Vova le enseña la tortuga. La tortuga se llama Timur.

Su piso es grande y está en la calle Heidemann, arriba de la farmacia. A Tiina le gustan mucho los felpudos tan gruesos que hay en la habitación grande y también tapizando las paredes del dormitorio de los padres de Vova: esos cuartos son como cuevas mullidas y sombrías. Vova vive tan feliz en este sitio, piensa Tiina, que se alegra por su amigo. Desde luego, no puede ser fácil estar tan lejos de la tierra de uno, la de verdad. Ellos, los rusos, también deben de tener una tierra suya, la de verdad: en alguna parte estará, y uno siempre echa de menos su tierra. Incluso Tiina echa de menos su tierra, aunque siga viviendo en ella. Es sólo que su familia se ha disgregado.
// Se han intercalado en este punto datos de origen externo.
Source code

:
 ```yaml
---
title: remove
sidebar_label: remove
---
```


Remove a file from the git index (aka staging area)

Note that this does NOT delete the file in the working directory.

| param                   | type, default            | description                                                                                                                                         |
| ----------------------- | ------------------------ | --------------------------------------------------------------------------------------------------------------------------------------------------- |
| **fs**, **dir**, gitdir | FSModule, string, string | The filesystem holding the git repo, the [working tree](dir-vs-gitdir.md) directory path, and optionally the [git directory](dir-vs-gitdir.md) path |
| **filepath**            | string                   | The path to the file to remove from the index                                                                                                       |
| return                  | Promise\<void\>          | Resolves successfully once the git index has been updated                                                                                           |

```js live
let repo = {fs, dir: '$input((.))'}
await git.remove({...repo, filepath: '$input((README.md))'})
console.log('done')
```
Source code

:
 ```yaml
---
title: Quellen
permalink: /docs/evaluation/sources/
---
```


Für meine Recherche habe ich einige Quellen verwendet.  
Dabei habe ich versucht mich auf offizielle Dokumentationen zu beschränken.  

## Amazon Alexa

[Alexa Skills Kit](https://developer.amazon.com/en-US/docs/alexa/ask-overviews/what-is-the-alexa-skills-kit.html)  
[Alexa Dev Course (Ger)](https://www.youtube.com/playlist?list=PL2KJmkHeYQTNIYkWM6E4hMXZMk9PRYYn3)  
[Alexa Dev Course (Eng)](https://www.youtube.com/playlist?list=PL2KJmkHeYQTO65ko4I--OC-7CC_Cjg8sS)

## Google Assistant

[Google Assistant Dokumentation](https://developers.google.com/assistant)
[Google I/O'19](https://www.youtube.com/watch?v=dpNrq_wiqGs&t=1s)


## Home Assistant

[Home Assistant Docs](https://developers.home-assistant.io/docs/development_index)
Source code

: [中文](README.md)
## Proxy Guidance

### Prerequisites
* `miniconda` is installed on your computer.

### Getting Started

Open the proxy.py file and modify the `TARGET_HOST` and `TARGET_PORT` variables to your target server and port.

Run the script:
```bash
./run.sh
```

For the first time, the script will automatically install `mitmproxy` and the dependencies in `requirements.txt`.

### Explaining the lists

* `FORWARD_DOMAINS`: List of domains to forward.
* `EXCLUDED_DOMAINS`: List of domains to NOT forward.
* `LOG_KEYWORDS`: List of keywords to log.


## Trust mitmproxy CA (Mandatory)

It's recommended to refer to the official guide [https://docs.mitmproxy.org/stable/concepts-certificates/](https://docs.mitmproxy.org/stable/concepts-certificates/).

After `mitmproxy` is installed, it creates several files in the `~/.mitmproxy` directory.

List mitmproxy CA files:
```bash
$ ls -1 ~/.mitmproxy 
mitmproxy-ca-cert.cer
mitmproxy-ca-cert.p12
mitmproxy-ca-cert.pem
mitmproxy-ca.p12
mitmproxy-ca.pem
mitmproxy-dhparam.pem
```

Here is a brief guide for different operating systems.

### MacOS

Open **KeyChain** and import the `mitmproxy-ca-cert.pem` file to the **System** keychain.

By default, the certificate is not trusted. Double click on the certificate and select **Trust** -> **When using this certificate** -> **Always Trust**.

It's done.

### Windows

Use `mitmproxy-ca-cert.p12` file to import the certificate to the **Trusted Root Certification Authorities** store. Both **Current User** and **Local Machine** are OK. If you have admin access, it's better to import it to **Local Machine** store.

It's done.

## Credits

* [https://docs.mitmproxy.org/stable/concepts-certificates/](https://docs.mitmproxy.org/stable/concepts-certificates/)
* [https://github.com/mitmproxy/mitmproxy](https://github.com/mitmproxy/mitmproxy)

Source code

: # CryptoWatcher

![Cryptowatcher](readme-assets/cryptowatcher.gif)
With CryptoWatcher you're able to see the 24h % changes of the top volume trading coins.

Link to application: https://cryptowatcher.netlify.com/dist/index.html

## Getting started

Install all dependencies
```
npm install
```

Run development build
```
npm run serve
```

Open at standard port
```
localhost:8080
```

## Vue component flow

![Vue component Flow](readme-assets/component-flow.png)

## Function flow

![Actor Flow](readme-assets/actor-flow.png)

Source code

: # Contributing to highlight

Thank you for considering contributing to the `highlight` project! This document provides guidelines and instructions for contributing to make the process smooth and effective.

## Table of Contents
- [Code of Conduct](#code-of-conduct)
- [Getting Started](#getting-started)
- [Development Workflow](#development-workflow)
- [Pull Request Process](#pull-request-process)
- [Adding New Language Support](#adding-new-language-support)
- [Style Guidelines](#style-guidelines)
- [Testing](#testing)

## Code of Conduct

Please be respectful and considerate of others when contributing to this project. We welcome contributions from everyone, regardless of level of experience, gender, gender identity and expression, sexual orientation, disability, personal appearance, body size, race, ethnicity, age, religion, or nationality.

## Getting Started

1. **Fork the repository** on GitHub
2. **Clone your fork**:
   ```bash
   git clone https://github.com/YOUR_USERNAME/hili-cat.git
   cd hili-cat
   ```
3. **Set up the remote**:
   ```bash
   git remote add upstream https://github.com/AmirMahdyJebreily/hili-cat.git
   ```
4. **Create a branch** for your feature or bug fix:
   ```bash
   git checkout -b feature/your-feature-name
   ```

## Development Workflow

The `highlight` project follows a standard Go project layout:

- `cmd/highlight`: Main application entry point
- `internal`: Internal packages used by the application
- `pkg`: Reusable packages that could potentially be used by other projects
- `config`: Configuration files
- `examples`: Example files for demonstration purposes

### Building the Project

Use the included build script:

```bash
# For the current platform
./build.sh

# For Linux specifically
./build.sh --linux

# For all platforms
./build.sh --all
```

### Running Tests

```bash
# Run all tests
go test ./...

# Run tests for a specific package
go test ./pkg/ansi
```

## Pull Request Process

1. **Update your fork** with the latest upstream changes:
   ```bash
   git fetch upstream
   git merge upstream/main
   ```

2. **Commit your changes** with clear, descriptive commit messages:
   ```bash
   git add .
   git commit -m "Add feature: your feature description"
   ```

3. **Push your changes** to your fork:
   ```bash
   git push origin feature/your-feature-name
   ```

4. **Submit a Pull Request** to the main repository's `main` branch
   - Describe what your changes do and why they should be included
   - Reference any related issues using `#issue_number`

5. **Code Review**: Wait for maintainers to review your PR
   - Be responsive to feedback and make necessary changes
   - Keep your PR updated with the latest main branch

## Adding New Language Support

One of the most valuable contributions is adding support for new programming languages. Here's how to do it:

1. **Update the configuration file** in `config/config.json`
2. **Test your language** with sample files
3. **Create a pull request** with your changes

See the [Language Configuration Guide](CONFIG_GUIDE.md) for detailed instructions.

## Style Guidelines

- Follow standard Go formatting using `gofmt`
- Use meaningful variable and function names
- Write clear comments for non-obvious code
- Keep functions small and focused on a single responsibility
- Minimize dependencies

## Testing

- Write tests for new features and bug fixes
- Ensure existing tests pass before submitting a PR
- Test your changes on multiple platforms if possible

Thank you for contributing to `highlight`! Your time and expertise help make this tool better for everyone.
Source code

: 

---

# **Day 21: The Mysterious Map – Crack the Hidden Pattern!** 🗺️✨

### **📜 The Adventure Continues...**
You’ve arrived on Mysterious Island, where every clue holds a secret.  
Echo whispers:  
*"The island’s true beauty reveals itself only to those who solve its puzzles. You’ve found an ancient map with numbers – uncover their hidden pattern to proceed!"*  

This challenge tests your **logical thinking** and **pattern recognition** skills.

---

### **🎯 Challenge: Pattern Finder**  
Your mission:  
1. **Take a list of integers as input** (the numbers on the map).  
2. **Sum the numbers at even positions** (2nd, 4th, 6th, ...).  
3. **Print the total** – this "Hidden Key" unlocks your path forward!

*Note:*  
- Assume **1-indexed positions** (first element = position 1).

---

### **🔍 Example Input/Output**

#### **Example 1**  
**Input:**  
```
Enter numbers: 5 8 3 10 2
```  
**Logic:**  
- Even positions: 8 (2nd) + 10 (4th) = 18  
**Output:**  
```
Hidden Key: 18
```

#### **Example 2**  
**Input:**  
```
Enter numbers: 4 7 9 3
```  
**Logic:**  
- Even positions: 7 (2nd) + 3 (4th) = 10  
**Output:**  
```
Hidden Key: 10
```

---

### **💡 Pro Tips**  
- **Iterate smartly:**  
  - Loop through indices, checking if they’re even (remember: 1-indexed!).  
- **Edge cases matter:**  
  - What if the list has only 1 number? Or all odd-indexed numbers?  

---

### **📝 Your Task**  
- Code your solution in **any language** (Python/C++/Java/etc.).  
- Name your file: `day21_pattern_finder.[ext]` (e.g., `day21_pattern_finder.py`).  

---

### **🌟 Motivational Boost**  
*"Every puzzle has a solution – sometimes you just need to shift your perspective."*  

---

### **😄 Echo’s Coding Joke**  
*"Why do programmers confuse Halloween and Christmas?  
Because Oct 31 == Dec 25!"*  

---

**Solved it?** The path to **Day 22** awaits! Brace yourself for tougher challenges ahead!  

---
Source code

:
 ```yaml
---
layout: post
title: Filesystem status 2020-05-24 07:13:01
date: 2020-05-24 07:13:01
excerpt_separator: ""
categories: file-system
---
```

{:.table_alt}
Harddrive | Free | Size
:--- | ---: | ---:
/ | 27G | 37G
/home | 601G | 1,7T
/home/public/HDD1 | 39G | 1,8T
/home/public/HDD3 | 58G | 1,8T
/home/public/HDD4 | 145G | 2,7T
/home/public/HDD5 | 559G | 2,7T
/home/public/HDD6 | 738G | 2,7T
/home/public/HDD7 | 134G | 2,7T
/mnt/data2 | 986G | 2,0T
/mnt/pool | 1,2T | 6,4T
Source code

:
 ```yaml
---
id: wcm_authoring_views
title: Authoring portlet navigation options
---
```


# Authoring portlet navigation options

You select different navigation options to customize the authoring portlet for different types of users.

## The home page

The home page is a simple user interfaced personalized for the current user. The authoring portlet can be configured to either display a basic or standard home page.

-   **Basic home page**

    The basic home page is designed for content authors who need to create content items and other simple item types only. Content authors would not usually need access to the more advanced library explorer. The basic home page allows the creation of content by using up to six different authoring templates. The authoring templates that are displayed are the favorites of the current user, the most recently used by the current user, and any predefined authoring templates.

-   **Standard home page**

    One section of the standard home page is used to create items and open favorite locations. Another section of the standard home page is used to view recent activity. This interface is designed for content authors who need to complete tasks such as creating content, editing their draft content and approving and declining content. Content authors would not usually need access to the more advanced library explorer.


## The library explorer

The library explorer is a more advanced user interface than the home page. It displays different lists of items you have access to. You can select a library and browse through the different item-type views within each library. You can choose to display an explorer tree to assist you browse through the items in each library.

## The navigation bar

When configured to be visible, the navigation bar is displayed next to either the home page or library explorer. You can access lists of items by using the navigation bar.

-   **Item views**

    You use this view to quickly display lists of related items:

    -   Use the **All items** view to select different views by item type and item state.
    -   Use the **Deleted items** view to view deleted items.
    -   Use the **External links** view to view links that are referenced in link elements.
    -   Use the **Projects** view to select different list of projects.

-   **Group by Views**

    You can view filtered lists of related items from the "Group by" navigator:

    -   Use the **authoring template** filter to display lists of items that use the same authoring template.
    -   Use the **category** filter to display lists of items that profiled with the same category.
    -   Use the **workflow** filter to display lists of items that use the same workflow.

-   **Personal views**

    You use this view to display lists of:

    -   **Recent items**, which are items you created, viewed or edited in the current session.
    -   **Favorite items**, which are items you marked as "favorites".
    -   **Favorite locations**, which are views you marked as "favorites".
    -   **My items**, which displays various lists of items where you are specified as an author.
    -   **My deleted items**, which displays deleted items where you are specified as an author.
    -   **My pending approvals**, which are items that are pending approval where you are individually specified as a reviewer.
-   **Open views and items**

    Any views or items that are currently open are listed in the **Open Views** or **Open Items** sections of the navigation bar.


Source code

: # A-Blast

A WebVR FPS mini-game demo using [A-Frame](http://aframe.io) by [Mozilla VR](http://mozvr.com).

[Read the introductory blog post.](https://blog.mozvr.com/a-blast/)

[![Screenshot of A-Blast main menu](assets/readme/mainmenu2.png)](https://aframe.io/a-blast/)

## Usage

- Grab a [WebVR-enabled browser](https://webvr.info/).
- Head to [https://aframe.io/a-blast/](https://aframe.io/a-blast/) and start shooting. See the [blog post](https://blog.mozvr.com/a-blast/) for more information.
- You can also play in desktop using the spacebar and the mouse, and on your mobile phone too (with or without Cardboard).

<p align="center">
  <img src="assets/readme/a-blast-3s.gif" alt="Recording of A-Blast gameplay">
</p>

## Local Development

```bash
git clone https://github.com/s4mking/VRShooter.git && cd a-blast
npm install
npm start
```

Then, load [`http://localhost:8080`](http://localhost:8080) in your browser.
Encima del hornillo de gas de la cocina hay una cacerola blanca. Vova levanta la tapa y aspira.

—Mmm, el borscht de ayer, ¿nos lo comemos?

Tiina cabecea en vez de decir que sí. Tiene bastante hambre. Quizá sea la sopa más sabrosa que haya comido.

Resulta que en la sala de estar de Vova hay un piano de media cola que llama pianino. «Pianino», repite Tiina.

No es un simple instrumento sino una obra de arte. Tiina hace que sus dedos patinen por la talla de la caja de resonancia. En los candelabros de plata se ha ido acumulando la cera de muchas velas. Aunque Tiina nunca ha sabido tocar el piano, toma una decisión instantánea: «Algún día me compraré uno como este».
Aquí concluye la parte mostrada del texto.